Fred: "Au temps pour moi ! Apportez du brandy alors"

A lot of people, who don't know the original writting, thinks that the correct way to write "au temps pour moi" in the meaning of mistake recognition, think we should be authorised to write it "autant pour moi", which is more common.
But it's false !!!


----------



## vincent7520

kertek said:


> Sounds good to me. And Americans say "My bad."



kertek,

I did check with my oldest and best friend in New Jersey and here what she says :
_"i use the expression "my bad" all the time; it's pretty common. comes from hip hop…"_

so the only thing I can do is to tell you again and again "my bad" …


----------



## Mercure

Si, si. _My bad_ est courant aux US.


----------



## NoixdeGrenoble

mes élèves de lycée disent tout le temps "my bad" quand ils ont fait une erreur. C'est vraiment commun ici.


----------



## NoixdeGrenoble

""my bad "  est aussi utilisé pour dire "sorry". C'est très familier.


----------



## cepamoi

Peut être "I stand corrected" ?

"My bad" aussi c'est sûr. Is "My bad"  American English or British English too ?


----------



## xiancee

I have seen "my bad" used in a movie called "Clueless" 

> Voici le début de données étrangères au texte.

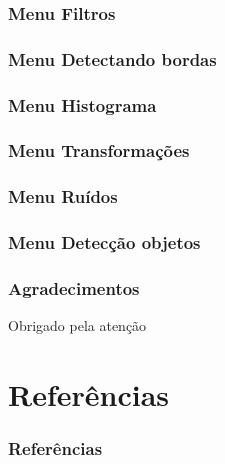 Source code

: \documentclass[12pt]{beamer}
\begin{document}
\begin{frame}
    \frametitle{Menu Filtros}
\end{frame}

\begin{frame}
    \frametitle{Menu Detectando bordas}
\end{frame}

\begin{frame}
    \frametitle{Menu Histograma}
\end{frame}

\begin{frame}
    \frametitle{Menu Transformações}
\end{frame}

\begin{frame}
    \frametitle{Menu Ruídos}
\end{frame}

\begin{frame}
    \frametitle{Menu Detecção objetos}
\end{frame}

\begin{frame}
    \frametitle{Agradecimentos}
    \centering
    \Huge{Obrigado pela atenção}
\end{frame}

\section{Referências}\label{Referências}
\begin{frame}[allowframebreaks]
    \frametitle{Referências} 
    
\end{frame}
\end{document}
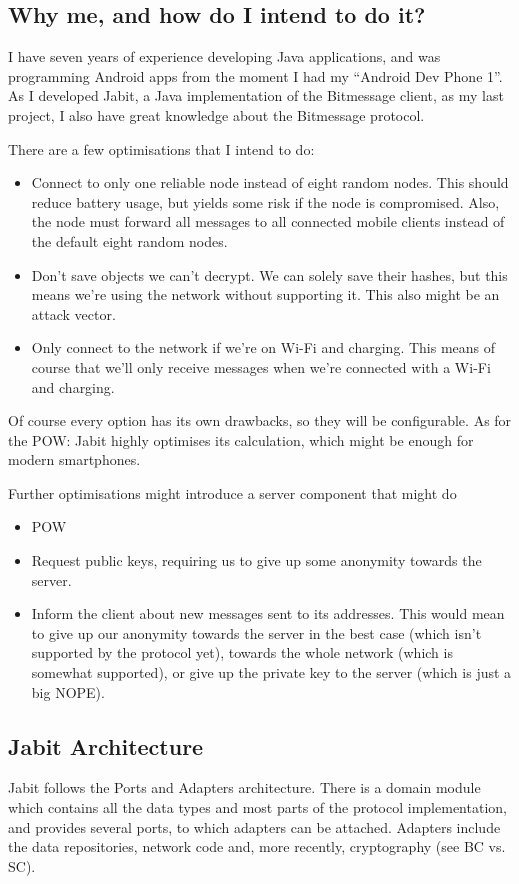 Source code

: \documentclass{bfh}
\begin{document}
  \subsection{Why me, and how do I intend to do it?}
  I have seven years of experience developing Java applications, and was programming Android apps from the moment I had my ``Android Dev Phone 1''. As I developed Jabit, a Java implementation of the Bitmessage client, as my last project, I also have great knowledge about the Bitmessage protocol.

  There are a few optimisations that I intend to do:
  \begin{itemize}
    \item Connect to only one reliable node instead of eight random nodes. This should reduce battery usage, but yields some risk if the node is compromised. Also, the node must forward all messages to all connected mobile clients instead of the default eight random nodes.
    \item Don't save objects we can't decrypt. We can solely save their hashes, but this means we're using the network without supporting it. This also might be an attack vector.
    \item Only connect to the network if we're on Wi-Fi and charging. This means of course that we'll only receive messages when we're connected with a Wi-Fi and charging.
  \end{itemize}
  Of course every option has its own drawbacks, so they will be configurable. As for the POW: Jabit highly optimises its calculation, which might be enough for modern smartphones.

  Further optimisations might introduce a server component that might do
  \begin{itemize}
    \item POW
    \item Request public keys, requiring us to give up some anonymity towards the server.
    \item Inform the client about new messages sent to its addresses. This would mean to give up our anonymity towards the server in the best case (which isn't supported by the protocol yet), towards the whole network (which is somewhat supported), or give up the private key to the server (which is just a big NOPE).
  \end{itemize}

  \subsection{Jabit Architecture}
  Jabit follows the Ports and Adapters architecture. There is a domain module which contains all the data types and most parts of the protocol implementation, and provides several ports, to which adapters can be attached. Adapters include the data repositories, network code and, more recently, cryptography (see BC vs. SC).
\end{document}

http://www.phrases.org.uk/meanings/my-bad.html

apparenly dug up from 70s slang

As for "au temps pour moi" vincent7520 explanation is quite to the point!
I even heard " au temps pour les crosses" while in the Army


----------



## cepamoi

Rather American then .

So what do the Brits say instead of "my bad" ?


----------



## Jade14

Yes, "*my bad*" is still used a lot in the States.

And here's what I found about the origin of "*au temps pour moi*":

"Cette expression trouve sa source dans une phrase qui était (ou est toujours) utilisée par le chef d'orchestre lorsqu'il se perdait dans la partition.

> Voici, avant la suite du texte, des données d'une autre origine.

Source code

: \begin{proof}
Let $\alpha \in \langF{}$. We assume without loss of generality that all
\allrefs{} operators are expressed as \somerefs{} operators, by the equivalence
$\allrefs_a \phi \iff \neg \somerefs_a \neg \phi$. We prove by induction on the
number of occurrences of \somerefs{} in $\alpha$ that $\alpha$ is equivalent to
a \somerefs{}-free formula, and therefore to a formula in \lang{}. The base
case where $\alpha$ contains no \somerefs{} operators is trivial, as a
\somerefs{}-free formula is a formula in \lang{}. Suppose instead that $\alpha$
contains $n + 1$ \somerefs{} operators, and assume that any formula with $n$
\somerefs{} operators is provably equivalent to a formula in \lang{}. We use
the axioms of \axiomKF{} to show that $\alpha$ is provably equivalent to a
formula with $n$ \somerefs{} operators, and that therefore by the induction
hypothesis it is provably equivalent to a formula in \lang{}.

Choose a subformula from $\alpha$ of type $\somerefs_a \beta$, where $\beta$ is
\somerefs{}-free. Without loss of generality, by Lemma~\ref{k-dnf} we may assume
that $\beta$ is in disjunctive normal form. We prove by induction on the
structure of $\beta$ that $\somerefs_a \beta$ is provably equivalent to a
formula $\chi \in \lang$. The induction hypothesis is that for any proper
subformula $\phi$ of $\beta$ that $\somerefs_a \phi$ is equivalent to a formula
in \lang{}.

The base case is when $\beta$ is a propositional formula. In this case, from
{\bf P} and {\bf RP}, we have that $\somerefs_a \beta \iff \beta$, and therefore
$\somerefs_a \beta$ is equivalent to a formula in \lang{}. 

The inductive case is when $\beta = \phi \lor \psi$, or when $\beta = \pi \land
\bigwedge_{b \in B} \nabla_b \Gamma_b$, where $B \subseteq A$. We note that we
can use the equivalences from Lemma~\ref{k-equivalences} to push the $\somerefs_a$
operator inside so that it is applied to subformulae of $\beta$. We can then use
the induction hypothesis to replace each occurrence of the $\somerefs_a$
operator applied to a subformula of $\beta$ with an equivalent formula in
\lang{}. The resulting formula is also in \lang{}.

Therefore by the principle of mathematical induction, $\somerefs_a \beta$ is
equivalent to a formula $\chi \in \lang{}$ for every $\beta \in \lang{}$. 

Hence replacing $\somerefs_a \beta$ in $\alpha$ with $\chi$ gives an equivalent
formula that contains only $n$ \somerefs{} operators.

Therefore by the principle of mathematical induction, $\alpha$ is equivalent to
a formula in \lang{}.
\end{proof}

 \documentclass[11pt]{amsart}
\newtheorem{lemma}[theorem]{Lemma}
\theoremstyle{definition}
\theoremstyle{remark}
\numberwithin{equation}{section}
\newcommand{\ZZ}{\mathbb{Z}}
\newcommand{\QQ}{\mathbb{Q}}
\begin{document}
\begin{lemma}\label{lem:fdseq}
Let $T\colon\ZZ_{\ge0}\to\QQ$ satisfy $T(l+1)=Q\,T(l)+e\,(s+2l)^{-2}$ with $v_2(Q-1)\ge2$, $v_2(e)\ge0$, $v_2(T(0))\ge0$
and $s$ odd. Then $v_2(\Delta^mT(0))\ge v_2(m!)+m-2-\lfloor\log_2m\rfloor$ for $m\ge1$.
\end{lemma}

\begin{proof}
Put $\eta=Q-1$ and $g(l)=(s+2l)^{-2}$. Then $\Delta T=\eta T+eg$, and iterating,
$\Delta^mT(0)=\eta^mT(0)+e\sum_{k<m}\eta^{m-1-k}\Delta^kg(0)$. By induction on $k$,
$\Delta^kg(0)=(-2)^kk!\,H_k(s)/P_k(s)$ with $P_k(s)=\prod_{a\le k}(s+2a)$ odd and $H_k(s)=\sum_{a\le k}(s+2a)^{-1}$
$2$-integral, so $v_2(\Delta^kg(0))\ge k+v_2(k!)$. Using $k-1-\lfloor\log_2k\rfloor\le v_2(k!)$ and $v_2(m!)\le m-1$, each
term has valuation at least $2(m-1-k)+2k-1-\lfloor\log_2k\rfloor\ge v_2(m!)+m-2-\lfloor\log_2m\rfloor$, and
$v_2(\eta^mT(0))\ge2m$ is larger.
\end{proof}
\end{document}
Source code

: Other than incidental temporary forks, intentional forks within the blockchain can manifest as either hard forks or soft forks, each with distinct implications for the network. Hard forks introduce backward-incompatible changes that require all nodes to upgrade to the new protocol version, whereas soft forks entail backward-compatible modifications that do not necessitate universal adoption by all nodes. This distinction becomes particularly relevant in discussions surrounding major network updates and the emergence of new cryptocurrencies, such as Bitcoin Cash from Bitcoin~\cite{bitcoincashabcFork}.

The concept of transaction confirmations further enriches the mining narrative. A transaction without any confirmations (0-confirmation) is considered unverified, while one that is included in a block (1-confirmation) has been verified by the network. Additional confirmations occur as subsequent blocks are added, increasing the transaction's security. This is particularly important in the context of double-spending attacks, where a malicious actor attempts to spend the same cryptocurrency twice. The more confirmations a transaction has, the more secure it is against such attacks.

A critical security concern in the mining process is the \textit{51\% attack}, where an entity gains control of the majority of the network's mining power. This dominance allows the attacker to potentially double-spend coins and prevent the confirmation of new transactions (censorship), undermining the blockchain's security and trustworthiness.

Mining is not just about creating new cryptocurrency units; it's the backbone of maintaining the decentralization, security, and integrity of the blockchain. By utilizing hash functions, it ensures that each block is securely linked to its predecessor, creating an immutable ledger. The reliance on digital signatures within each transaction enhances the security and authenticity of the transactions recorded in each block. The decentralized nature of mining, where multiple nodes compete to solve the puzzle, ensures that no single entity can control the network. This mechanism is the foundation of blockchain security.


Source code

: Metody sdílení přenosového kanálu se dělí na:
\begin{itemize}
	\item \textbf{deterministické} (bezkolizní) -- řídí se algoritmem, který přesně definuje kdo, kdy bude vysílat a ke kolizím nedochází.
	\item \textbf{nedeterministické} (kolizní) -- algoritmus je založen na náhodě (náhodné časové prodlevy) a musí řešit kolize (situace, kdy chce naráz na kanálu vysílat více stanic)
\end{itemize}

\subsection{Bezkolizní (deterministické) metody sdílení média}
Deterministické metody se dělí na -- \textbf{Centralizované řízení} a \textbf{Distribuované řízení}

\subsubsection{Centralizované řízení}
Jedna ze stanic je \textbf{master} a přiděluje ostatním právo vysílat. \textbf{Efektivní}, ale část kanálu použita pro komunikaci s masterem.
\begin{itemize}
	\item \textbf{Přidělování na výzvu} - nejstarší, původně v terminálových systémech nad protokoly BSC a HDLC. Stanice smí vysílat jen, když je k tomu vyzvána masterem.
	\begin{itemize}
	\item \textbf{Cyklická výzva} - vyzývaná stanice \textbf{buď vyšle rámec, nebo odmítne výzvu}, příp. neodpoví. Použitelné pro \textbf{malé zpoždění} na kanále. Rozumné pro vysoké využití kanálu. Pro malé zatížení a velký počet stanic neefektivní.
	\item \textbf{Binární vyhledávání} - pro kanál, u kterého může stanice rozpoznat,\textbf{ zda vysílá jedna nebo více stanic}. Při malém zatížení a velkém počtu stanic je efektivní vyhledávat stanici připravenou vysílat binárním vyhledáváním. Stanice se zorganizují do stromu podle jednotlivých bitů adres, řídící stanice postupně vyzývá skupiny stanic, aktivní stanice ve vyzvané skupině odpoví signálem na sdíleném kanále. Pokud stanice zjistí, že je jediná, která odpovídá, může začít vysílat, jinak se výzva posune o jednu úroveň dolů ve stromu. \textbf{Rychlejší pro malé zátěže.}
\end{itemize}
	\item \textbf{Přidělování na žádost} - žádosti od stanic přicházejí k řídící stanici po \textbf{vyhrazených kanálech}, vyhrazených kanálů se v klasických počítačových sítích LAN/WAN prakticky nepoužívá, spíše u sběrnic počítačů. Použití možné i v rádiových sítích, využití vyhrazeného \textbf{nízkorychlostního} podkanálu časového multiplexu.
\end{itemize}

Lorsqu'il se rendait compte d'un écart sur ce qu'il indiquait, le chef d'orchestre demandait de reprendre ''*au temps pour lui*'' (c'est le temps du chef d'orchestre que tout le monde doit suivre) pour que tout le monde soit à la même mesure.

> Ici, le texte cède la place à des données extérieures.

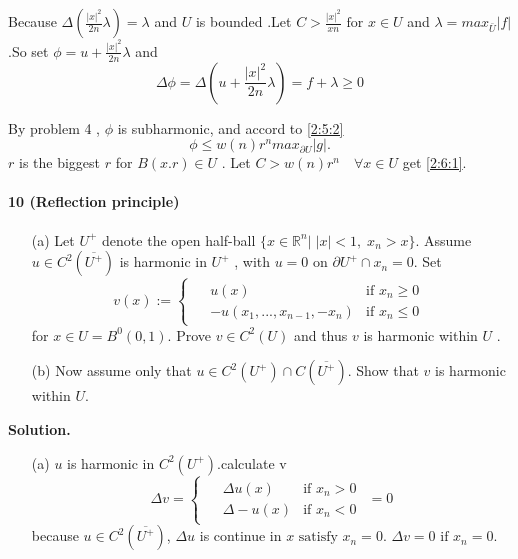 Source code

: \documentclass[a4paper]{book}
\newenvironment{solution}%
{\noindent\textbf{Solution.}}%
{\qedhere}
\numberwithin{equation}{chapter}
\theoremstyle{definition}
\begin{document}
\begin{multicols}{2}
Because $\Delta (\frac{|x|^2}{2n}\lambda) = \lambda $ and $U$ is bounded .Let $C > \frac{|x|^2}{xn} \text{ for }x \in U$ and $\lambda = max_{\bar{U}} |f|$ .So set $\phi = u + \frac{|x|^2}{2n} \lambda$ and 
\begin{equation}
	\Delta \phi = \Delta (u + \frac{|x|^2}{2n} \lambda) = f + \lambda \geq 0
\end{equation}

By problem 4 , $\phi$ is subharmonic, and accord to \ref{2:5:2}
\begin{equation}
	\phi \leq w(n)r^n max_{\partial U} |g|.
\end{equation}
$r$ is the biggest $r$ for $ B(x.r) \in U$ . Let $C > w(n)r^n \quad \forall x \in U$ get \ref{2:6:1}.


\paragraph{10 (Reflection principle)}
\begin{itemize}
	\item[(a)] Let $U^+$ denote the open half-ball $ \{x \in \mathbb{R}^n | \; |x| < 1,\; x_n > x\} $. Assume $u \in C^2(\overline{U^+})$ is harmonic in $U^+$ , with $u = 0$ on $ \partial U^+ \cap {x_n = 0}$. Set
	\begin{equation}\label{2:10:1}
	v(x) := 
		\begin{cases}
			\begin{aligned}
				&u(x)         &\text{if } x_n \geq 0\\
				&-u(x_1, ... ,x_{n-1}, -x_n)  &\text{if } x_n \le 0
			\end{aligned}
		\end{cases}
	\end{equation}
	for $x \in U = B^0(0,1)$. Prove $v \in C^2(U)$ and thus $v$ is harmonic within $U$ .
	
	\item[(b)]Now assume only that $u \in C^2(U^+)\cap C(\overline{U^+})$. Show that $v$ is harmonic within $U$. 
\end{itemize}

\begin{solution}
\begin{itemize}
	\item[(a)]$u$ is harmonic in $C^2(U^+)$.calculate v 
	\begin{equation}
		\Delta v =
		\begin{cases}
		\begin{aligned}
		&\Delta u(x)  &\text{if } x_n > 0 \\
		&\Delta -u(x)  &\text{if } x_n < 0
		\end{aligned}
		\end{cases}
		= 0
	\end{equation}
	because $u \in C^2(\overline{U^+})$, $\Delta u$ is continue in $x \text{ satisfy } x_n = 0$. $\Delta v = 0  \text{ if } x_n = 0$.
	

\end{itemize}
\end{solution}
\end{multicols}
\end{document}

Apparemment cette expression est héritée du jargon militaire et avait le même sens (le chef demandait à ses soldats en marche de se mettre à son temps.)"


----------



## guillaumedemanzac

Alternatives for the idiomatic meaning are *Mea culpa* or *sorry, my mistake* or *I've dropped a clanger.*

guillaume


----------



## merquiades

Just to be clear,  since I see lots of people writing "_Autant pour moi_!" and rarely "_Au temps pour moi!_",  is this officially incorrect?   _Autant_ does sound like _Au temps_.


----------



## Kecha

"Autant" is incorrect according to the Académie, Le Petit Robert, and le Grévisse, but it is so widely used than many people would find "au temps" weird and might believe it is the incorrect one. Orthonet says "autant" can be considered correct too now because of this. Some even argue than "autant" could have been the original correct one that got transformed into "au temps" by pedants, making a false ethymology by attaching it to the musical or military expressions. 

So... use the one you're most confortable with!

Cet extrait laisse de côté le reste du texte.